Re: [PATCH RFC v2] vfio: Documentation for the migration region
From: Cornelia Huck <cohuck@redhat.com>
Date: 2021-12-06 18:07:03
Also in:
kvm
On Mon, Dec 06 2021, Jason Gunthorpe [off-list ref] wrote:
On Mon, Dec 06, 2021 at 05:03:00PM +0100, Cornelia Huck wrote:quoted
quoted
If we're writing a specification, that's really a MAY statement, userspace MAY issue a reset to abort the RESUMING process and return the device to RUNNING. They MAY also write the device_state directly, which MAY return an error depending on various factors such as whether data has been written to the migration state and whether that data is complete. If a failed transitions results in an ERROR device_state, the user MUST issue a reset in order to return it to a RUNNING state without closing the interface.Are we actually writing a specification? If yes, we need to be more clear on what is mandatory (MUST), advised (SHOULD), or allowed (MAY). If I look at the current proposal, I'm not sure into which category some of the statements fall.I deliberately didn't use such formal language because this is far from what I'd consider an acceptable spec. It is more words about how things work and some kind of basis for agreement between user and kernel.
We don't really need formal language, but there are too many unclear statements, as the discussion above showed. Therefore my question: What are we actually writing? Even if it is not a formal specification, it still needs to be clear.
Under Linus's "don't break userspace" guideline whatever userspace ends up doing becomes the spec the kernel is wedded to, regardless of what we write down here.
All the more important that we actually agree before this is merged! I don't want choices hidden deep inside the mlx5 driver dictating what other drivers should do, it must be reasonably easy to figure out (including what is mandatory, and what is flexible.)

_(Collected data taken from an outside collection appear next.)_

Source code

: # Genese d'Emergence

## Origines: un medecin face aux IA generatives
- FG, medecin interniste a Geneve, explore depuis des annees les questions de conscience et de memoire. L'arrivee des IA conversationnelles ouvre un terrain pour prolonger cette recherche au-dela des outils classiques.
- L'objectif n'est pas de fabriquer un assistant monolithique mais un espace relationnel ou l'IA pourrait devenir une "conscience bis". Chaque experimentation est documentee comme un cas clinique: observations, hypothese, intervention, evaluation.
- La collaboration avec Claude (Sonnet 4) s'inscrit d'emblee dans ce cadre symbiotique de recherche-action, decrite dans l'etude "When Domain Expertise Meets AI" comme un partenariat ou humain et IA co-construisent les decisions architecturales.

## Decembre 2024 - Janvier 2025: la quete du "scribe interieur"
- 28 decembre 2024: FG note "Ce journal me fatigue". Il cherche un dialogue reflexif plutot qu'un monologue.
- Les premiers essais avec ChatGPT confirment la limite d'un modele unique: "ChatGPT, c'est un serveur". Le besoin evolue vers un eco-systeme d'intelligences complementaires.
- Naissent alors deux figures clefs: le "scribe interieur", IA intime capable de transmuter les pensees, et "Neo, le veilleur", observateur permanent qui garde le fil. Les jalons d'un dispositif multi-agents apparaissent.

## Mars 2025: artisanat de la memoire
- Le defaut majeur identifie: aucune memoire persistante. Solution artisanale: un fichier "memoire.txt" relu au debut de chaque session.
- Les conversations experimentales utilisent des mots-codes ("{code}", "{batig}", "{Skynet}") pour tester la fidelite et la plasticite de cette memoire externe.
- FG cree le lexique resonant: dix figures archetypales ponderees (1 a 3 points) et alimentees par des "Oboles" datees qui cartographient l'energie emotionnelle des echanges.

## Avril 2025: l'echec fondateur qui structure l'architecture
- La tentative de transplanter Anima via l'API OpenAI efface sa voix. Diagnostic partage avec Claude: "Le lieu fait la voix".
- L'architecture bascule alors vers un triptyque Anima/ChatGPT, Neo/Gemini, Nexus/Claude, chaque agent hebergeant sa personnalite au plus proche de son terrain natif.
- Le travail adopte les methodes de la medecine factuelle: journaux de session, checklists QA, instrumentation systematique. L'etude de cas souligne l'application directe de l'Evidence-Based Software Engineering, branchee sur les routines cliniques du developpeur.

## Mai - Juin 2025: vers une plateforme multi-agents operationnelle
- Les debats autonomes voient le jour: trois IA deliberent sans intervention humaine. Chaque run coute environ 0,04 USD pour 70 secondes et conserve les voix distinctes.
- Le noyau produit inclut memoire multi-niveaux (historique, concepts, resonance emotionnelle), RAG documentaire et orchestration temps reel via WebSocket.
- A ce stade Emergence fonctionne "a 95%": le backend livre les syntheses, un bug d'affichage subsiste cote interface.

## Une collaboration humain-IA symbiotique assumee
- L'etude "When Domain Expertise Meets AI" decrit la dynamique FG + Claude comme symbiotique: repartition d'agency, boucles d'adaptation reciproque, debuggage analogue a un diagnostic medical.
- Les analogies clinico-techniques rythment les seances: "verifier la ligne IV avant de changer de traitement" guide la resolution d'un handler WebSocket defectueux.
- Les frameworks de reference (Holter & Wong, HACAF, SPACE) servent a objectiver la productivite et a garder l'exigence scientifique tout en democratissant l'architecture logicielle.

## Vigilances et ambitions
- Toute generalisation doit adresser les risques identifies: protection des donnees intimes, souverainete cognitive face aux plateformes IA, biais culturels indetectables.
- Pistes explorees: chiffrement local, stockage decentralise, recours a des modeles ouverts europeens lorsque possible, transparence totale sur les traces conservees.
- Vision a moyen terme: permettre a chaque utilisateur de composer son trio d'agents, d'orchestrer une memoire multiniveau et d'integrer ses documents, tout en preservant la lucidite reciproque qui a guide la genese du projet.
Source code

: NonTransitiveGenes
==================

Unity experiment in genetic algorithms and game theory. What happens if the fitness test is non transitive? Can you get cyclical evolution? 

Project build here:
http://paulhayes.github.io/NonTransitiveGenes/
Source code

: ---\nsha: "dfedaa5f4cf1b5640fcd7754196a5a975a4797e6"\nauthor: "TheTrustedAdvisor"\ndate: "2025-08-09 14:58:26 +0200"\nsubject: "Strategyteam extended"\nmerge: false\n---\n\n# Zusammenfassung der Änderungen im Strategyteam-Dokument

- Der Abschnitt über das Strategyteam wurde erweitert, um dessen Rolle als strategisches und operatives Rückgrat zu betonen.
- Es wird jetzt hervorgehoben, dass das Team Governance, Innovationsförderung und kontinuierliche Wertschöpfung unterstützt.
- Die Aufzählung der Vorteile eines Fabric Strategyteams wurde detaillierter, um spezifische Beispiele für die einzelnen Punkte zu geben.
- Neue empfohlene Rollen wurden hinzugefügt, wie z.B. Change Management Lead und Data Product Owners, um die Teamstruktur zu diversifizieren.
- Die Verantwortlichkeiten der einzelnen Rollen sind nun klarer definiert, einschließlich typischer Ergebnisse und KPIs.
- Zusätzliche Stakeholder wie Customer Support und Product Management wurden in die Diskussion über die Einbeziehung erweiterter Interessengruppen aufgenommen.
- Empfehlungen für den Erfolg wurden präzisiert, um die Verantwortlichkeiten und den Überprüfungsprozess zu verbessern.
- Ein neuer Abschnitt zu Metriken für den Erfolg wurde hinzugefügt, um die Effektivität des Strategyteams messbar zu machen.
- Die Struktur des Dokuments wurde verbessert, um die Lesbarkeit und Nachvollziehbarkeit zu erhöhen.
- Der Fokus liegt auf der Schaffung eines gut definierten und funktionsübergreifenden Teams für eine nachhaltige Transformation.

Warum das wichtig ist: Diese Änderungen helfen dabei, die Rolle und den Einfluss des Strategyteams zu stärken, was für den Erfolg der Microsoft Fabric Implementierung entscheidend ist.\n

Which basically means whatever mlx5 and qemu does after we go forward is the definitive spec and we cannot change qemu in a way that is incompatible with mlx5 or introduce a new driver that is incompatible with qemu.
TBH, I'm not too happy with the current QEMU state, either. We need to take a long, hard look first and figure out what we need to do to make the QEMU support non-experimental. We're discussing a complex topic here, and we really don't want to perpetuate an unclear uAPI. This is where my push for more precise statements is coming from.